Attorney Kim Hyun-soo

Judgment of the lower court

Seoul District Court Decision 95No780 delivered on November 1, 1995

Text

The judgment of the court below is reversed and the case is remanded to the Seoul District Court Panel Division.

Reasons

The grounds of appeal by the defendant and his defense counsel are also examined.

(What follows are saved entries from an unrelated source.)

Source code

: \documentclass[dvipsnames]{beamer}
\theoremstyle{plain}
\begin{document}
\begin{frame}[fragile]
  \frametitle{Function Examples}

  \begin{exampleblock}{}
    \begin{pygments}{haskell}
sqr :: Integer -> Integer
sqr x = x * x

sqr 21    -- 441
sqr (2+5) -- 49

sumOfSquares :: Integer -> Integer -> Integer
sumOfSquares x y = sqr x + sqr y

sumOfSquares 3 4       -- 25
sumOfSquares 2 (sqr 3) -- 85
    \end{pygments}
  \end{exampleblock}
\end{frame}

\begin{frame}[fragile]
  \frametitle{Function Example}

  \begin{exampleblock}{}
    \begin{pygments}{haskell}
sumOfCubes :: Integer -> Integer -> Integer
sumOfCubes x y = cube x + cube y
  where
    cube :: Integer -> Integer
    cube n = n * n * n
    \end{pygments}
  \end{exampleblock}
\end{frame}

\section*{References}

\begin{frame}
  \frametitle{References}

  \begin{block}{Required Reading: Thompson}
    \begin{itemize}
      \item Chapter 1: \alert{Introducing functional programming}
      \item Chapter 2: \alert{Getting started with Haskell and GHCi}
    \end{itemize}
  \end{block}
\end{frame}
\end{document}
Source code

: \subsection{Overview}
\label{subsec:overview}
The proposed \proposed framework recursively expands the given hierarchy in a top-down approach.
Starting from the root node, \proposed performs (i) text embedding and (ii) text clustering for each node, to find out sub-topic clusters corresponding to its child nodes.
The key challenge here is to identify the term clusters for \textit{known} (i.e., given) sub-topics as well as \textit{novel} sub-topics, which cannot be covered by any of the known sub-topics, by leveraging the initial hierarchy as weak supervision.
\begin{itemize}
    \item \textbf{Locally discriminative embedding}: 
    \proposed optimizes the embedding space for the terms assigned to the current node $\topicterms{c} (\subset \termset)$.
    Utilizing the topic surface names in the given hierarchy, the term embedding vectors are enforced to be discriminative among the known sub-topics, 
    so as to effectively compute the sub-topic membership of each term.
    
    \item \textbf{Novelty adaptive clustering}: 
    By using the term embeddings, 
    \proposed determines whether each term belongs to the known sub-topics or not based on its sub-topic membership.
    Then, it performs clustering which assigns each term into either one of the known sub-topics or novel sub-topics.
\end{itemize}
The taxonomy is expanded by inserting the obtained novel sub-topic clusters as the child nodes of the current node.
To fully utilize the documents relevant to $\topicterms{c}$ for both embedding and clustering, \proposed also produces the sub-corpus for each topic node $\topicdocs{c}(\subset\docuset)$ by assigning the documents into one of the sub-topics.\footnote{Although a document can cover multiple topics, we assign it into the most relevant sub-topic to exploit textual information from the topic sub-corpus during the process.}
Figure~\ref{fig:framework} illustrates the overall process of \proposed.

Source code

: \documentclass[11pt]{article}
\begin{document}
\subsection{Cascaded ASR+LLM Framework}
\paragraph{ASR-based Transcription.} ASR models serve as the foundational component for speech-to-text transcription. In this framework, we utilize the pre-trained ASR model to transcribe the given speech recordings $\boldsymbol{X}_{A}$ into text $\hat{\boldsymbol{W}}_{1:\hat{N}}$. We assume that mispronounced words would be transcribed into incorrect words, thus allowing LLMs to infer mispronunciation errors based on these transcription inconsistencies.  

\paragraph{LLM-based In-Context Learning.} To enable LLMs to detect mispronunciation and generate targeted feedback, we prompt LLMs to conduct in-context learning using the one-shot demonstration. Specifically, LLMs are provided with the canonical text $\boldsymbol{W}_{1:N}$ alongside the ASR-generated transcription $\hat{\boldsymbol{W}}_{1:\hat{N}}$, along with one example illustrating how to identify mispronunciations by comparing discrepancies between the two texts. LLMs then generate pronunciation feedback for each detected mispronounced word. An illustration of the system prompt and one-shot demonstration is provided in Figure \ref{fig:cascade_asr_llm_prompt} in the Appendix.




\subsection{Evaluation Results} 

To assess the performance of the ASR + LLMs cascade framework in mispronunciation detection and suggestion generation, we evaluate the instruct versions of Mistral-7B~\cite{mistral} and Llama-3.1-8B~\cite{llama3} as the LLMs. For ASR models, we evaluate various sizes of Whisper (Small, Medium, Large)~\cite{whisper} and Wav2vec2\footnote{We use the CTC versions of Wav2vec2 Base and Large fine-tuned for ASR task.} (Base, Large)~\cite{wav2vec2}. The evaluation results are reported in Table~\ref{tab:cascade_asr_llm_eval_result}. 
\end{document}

1. The court below affirmed the judgment of the court of first instance which convicted the defendant as to the whole facts charged. With respect to the site and its ground building located in Songpa-gu Seoul Metropolitan Government (hereinafter the real estate in this case), the contents of testimony as to the defendant's husband, in the first instance court of the lawsuit claiming the transfer of ownership based on the title trust filed against the non-indicted 2, the father of the above non-indicted 1, who is the father of the above non-indicted 1, and the non-indicted 3, 4, and 5, who is his birth, filed against the non-indicted 3, 5, etc. who is his birth (hereinafter the "civil lawsuit"), it is obvious

2. As to the facts charged Nos. 1, 3, and 4

A. Whether a witness's testimony constitutes a false statement contrary to memory or not shall be determined by understanding the whole of the testimony during the relevant examination procedure as a whole, rather than the part of the witness's simple statement. Even if the whole purport of the witness's testimony is consistent with objective facts and it is inconsistent with his memory, if it is caused by an injury or mistake in the purpose of examination, it cannot be a perjury (see, e.g., Supreme Court Decisions 81Do105, Sept. 14, 1982; 94Do1790, Dec. 22, 1994).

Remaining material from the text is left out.